В раздражении Решид только выругался. Он ей о золотых горах, а она о ягненочке. Да сколько хочешь — ягнят, овец, коров, буйволов. Ягненочек! Это ведь имение Музафер-бея, беспонятное ты существо!
Женщина вздохнула. И если бы Решид не пристыдил ее вот так за ее глупый вопрос, она сейчас порасспросила бы Джемшира… И о ягненке тоже… Но ей было неловко. Кто знает, какой он, Джемшир. А вдруг он скажет: «Ишь как обрадовалась, баба. Еще и реки не видно, а она засучивает шаровары».
Неожиданно для себя она все-таки спросила:
— Это, верно, ага?.. А нас-то вы возьмете с собой в имение? Против ожидания он ответил вежливо. «А как же!» — сказал он.
— Решид говорит, что в имении полно ягнят…
— Правильно говорит, — подтвердил Джемшир. — Где полно овец — там и ягнят хватит…
Снаружи послышался голос извозчика:
— Подождем вас еще, эфенди?
Джемшир и забыл, что оставил в переулке фаэтон. Он поднялся. Встала и женщина.
— Что же ты даже кофейку нашего не попил, Джемшир-ага!
— Да умножатся ваши блага, мы ведь не чужие. Счастливо оставаться…
— До свидания, счастливого пути.
Проводив Джемшира до ворот, она вернулась, но в комнату не пошла. Она прислонилась к косяку двери и уставилась невидящим взглядом на соседский дворик. Неужели и вправду жизнь одарит ее благословенным покоем и заботой о милых ягнятах. Кто знает, сколько их пасется в имении Музафер-бея? Конечно, там не сыскать ягненочка, какого она лишилась в прошлом году… Тот был особенный. А может, и сыщется, кто скажет…
От нужника со старой мешковиной на месте дверки ковыляла старуха. И жена Решида, в глаза не видавшая своей матери, подумала, что, будь та сейчас жива, она была бы, наверно, вот такой же старушкой. Женщина тяжело вздохнула. Если бы у нее, как у других, была старушка мать! Маленькая, сгорбленная, она звала бы ее «доченька», «дитя мое»! Этого было бы достаточно.
Женщина стояла, прислонившись к косяку двери, и блаженно улыбалась. Мысли унесли ее в родные края, в родную деревню, которую она из года в год пыталась себе представить… очень большую деревню, утопающую в виноградниках и садах. Интересно, остался там кто-нибудь из близких? Вот переедут они с Решидом в один прекрасный день в имение, станут богатыми, и однажды Решид скажет: «А ну-ка, жена, собирайся, отвезу-ка я тебя на родину!» И они отправятся в деревню. Она отыскала бы своих родственников. Например, брата… Почему у нее не может быть брата? Она попробовала его представить: плотный такой, сильный парень, молодец молодцом… Постепенно стало проясняться и лицо. У него оказалось лицо Джемшира, в точности его лицо…
«О аллах, спаси и помилуй!..» — пробормотала она в испуге и отогнала от себя это видение.

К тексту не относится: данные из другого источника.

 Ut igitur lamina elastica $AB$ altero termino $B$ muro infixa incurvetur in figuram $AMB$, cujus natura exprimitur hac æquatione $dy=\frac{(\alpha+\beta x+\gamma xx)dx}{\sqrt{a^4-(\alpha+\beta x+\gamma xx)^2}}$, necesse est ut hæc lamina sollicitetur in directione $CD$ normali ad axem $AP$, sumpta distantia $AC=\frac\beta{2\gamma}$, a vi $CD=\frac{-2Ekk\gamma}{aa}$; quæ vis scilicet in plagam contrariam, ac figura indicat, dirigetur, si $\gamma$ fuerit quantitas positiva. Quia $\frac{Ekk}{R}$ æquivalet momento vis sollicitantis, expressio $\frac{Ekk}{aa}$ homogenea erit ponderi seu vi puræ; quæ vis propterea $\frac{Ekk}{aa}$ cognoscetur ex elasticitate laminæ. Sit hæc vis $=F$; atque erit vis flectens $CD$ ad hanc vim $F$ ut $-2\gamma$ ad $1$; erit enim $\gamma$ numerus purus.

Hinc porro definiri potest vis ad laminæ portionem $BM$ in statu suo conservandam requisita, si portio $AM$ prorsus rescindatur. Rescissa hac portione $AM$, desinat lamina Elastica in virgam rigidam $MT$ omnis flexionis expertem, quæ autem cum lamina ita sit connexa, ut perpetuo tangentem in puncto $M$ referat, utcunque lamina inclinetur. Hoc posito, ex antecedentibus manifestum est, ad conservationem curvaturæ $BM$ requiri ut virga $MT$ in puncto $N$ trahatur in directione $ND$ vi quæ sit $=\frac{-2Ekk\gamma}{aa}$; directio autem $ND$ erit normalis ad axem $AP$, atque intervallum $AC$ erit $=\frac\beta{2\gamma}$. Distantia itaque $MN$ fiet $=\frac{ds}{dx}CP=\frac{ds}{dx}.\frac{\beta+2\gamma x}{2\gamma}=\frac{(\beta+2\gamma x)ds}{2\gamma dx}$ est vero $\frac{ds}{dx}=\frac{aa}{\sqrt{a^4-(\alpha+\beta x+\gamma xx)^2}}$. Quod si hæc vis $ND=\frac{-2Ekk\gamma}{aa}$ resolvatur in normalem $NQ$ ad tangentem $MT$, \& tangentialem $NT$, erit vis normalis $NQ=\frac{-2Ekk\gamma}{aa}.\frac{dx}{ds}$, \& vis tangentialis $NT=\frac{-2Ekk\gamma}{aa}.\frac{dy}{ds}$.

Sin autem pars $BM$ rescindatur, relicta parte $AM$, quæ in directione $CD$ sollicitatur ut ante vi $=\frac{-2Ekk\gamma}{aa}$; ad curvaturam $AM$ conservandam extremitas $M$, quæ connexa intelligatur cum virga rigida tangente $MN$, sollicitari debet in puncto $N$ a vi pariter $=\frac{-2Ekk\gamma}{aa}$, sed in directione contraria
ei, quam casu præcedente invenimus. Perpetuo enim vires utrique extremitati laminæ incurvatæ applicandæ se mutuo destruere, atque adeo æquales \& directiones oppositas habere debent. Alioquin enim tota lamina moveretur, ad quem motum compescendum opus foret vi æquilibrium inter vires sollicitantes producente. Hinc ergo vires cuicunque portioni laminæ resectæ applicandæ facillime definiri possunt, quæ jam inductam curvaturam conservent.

По одной, по две к дому собирались соседки, уже давно заметившие в дверях неподвижную фигуру жены цирюльника Решида. Они остановились поодаль и вполголоса обменивались догадками. Всех интересовало, что случилось с Решидом. Заболел или подрался? От тощего Решида всего можно ожидать. Неужели хитрый, как лиса, Решид, всегда выходивший сухим из воды, на этот раз попал в ловушку?
— Что случилось с Решидом-эфенди, сестрица? — спросила наконец самая решительная из соседок.
Женщине польстило, что ее мужа назвали «эфенди».
— Слава аллаху, ничего страшного, — тихо ответила она. — Есть такой помещик, Музафер-бей, все его знают… Так вот он взял, да и затащил Решида-эфенди в свое поместье… Известное дело, мужчина, выпил лишнего…
Женщины переглянулись, и никто даже не пытался скрыть зависти: Музафер-бей! Кто не знает бея. Вот вам и тощий Решид! Выходит, ему опять повезло…
— Да поможет ему аллах, — сказали женщины. — У Решида-эфенди дело так дело… Не забудьте и о нас, сестрица…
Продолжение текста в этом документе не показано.